▸ **EXERCISE OBJECTIVE**: Your task is to find every line of the data that holds the string "import" and copy it.

+---+

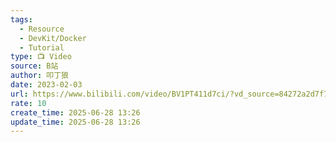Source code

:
 ```yaml
---
tags:
  - Resource
  - DevKit/Docker
  - Tutorial
type: 📺 Video
source: B站
author: 叩丁狼
date: 2023-02-03
url: https://www.bilibili.com/video/BV1PT411d7ci/?vd_source=84272a2d7f72158b38778819be5bc6ad
rate: 10
create_time: 2025-06-28 13:26
update_time: 2025-06-28 13:26
---
```

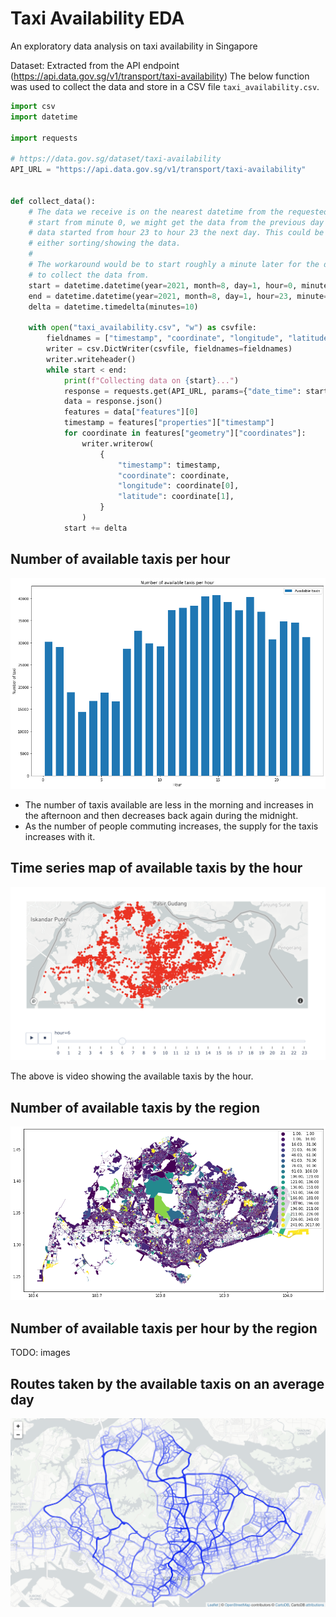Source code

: # Taxi Availability EDA

An exploratory data analysis on taxi availability in Singapore

Dataset: Extracted from the API endpoint (https://api.data.gov.sg/v1/transport/taxi-availability) The below function was used to collect the data and store in a CSV file `taxi_availability.csv`.

```python
import csv
import datetime

import requests

# https://data.gov.sg/dataset/taxi-availability
API_URL = "https://api.data.gov.sg/v1/transport/taxi-availability"


def collect_data():
    # The data we receive is on the nearest datetime from the requested datetime. If we
    # start from minute 0, we might get the data from the previous day resulting in the
    # data started from hour 23 to hour 23 the next day. This could be problematic when
    # either sorting/showing the data.
    #
    # The workaround would be to start roughly a minute later for the day we would like
    # to collect the data from.
    start = datetime.datetime(year=2021, month=8, day=1, hour=0, minute=1, second=0)
    end = datetime.datetime(year=2021, month=8, day=1, hour=23, minute=59, second=59)
    delta = datetime.timedelta(minutes=10)

    with open("taxi_availability.csv", "w") as csvfile:
        fieldnames = ["timestamp", "coordinate", "longitude", "latitude"]
        writer = csv.DictWriter(csvfile, fieldnames=fieldnames)
        writer.writeheader()
        while start < end:
            print(f"Collecting data on {start}...")
            response = requests.get(API_URL, params={"date_time": start.isoformat()})
            data = response.json()
            features = data["features"][0]
            timestamp = features["properties"]["timestamp"]
            for coordinate in features["geometry"]["coordinates"]:
                writer.writerow(
                    {
                        "timestamp": timestamp,
                        "coordinate": coordinate,
                        "longitude": coordinate[0],
                        "latitude": coordinate[1],
                    }
                )
            start += delta
```

## Number of available taxis per hour

<img alt="available taxis per hour histogram" src="./assets/available_taxis_per_hour.png">

- The number of taxis available are less in the morning and increases in the afternoon and then decreases back again during the midnight.
- As the number of people commuting increases, the supply for the taxis increases with it.


## Time series map of available taxis by the hour

<img alt="static time series map of available taxis" src="./assets/time_series_map.png">

The above is video showing the available taxis by the hour.

## Number of available taxis by the region

<img alt="taxis available in regions" src="./assets/taxis_available_in_regions.png">

## Number of available taxis per hour by the region

TODO: images

## Routes taken by the available taxis on an average day

<img alt="most routes taken by available taxis" src="./assets/taxi_routes.png">
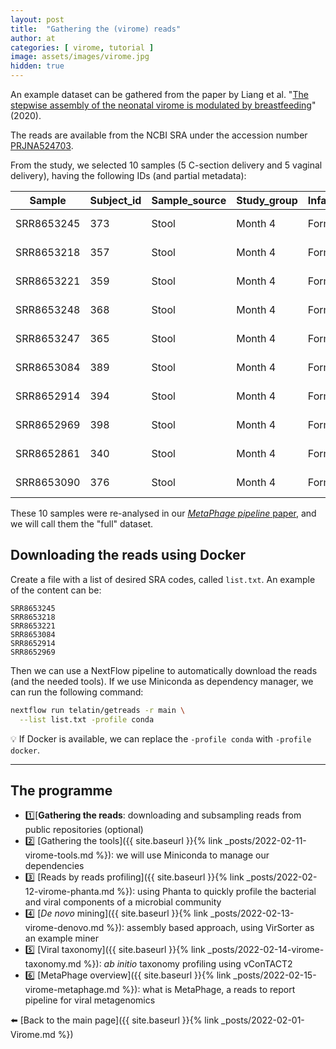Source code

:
 ```yaml
---
layout: post
title:  "Gathering the (virome) reads"
author: at
categories: [ virome, tutorial ]
image: assets/images/virome.jpg
hidden: true
---
```


An example dataset can be gathered from the paper by
Liang et al. "[The stepwise assembly of the neonatal virome is modulated by breastfeeding](https://www.nature.com/articles/s41586-020-2192-1)" (2020).

The reads are available from the NCBI SRA under the accession number [PRJNA524703](https://www.ncbi.nlm.nih.gov/sra/?term=PRJNA524703).

From the study, we selected 10 samples (5 C-section delivery and 5 vaginal delivery), having the 
following IDs (and partial metadata):

Sample|Subject_id|Sample_source|Study_group|Infant_feeding_type|Infant_formula_type|Infant_delivery_type|Infant_gender
----------|---|-----|-------|-------|--------------|-----------------------|---
SRR8653245|373|Stool|Month 4|Formula|cow-milk based|C-Section without labor|Female
SRR8653218|357|Stool|Month 4|Formula|cow-milk based|C-Section without labor|Male
SRR8653221|359|Stool|Month 4|Formula|cow-milk based|C-Section without labor|Male
SRR8653248|368|Stool|Month 4|Formula|cow-milk based|C-Section without labor|Male
SRR8653247|365|Stool|Month 4|Formula|soy-protein based|C-Section without labor|Female
SRR8653084|389|Stool|Month 4|Formula|cow-milk based|Spontaneous vaginal delivery|Female
SRR8652914|394|Stool|Month 4|Formula|cow-milk based|Spontaneous vaginal delivery|Female
SRR8652969|398|Stool|Month 4|Formula|cow-milk based|Spontaneous vaginal delivery|Male
SRR8652861|340|Stool|Month 4|Formula|cow-milk based|Spontaneous vaginal delivery|Female
SRR8653090|376|Stool|Month 4|Formula|cow-milk based|Spontaneous vaginal delivery|Female

These 10 samples were re-analysed in our [*MetaPhage pipeline* paper](https://journals.asm.org/doi/10.1128/msystems.00741-22), and we will call them the "full" dataset.

## Downloading the reads using Docker

Create a file with a list of desired SRA codes, called `list.txt`. 
An example of the content can be:

```text
SRR8653245
SRR8653218
SRR8653221
SRR8653084
SRR8652914
SRR8652969
```

Then we can use a NextFlow pipeline to automatically download the reads (and the needed tools).
If we use Miniconda as dependency manager, we can run the following command:


```bash
nextflow run telatin/getreads -r main \
  --list list.txt -profile conda
```

:bulb: If Docker is available, we can replace the `-profile conda` with `-profile docker`.

---

## The programme

* :one:[**Gathering the reads**:
  downloading and subsampling reads from public repositories (optional)
* :two: [Gathering the tools]({{ site.baseurl }}{% link _posts/2022-02-11-virome-tools.md %}):
  we will use Miniconda to manage our dependencies
* :three: [Reads by reads profiling]({{ site.baseurl }}{% link _posts/2022-02-12-virome-phanta.md %}):
  using Phanta to quickly profile the bacterial and viral components of a microbial community
* :four:  [_De novo_ mining]({{ site.baseurl }}{% link _posts/2022-02-13-virome-denovo.md %}):
  assembly based approach, using VirSorter as an example miner
* :five:  [Viral taxonomy]({{ site.baseurl }}{% link _posts/2022-02-14-virome-taxonomy.md %}):
  *ab initio* taxonomy profiling using vConTACT2
* :six:  [MetaPhage overview]({{ site.baseurl }}{% link _posts/2022-02-15-virome-metaphage.md %}):
  what is MetaPhage, a reads to report pipeline for viral metagenomics

:arrow_left: [Back to the main page]({{ site.baseurl }}{% link _posts/2022-02-01-Virome.md %})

+---+

▸ **ANSWER SPACE**:
import csv
import datetime
import requests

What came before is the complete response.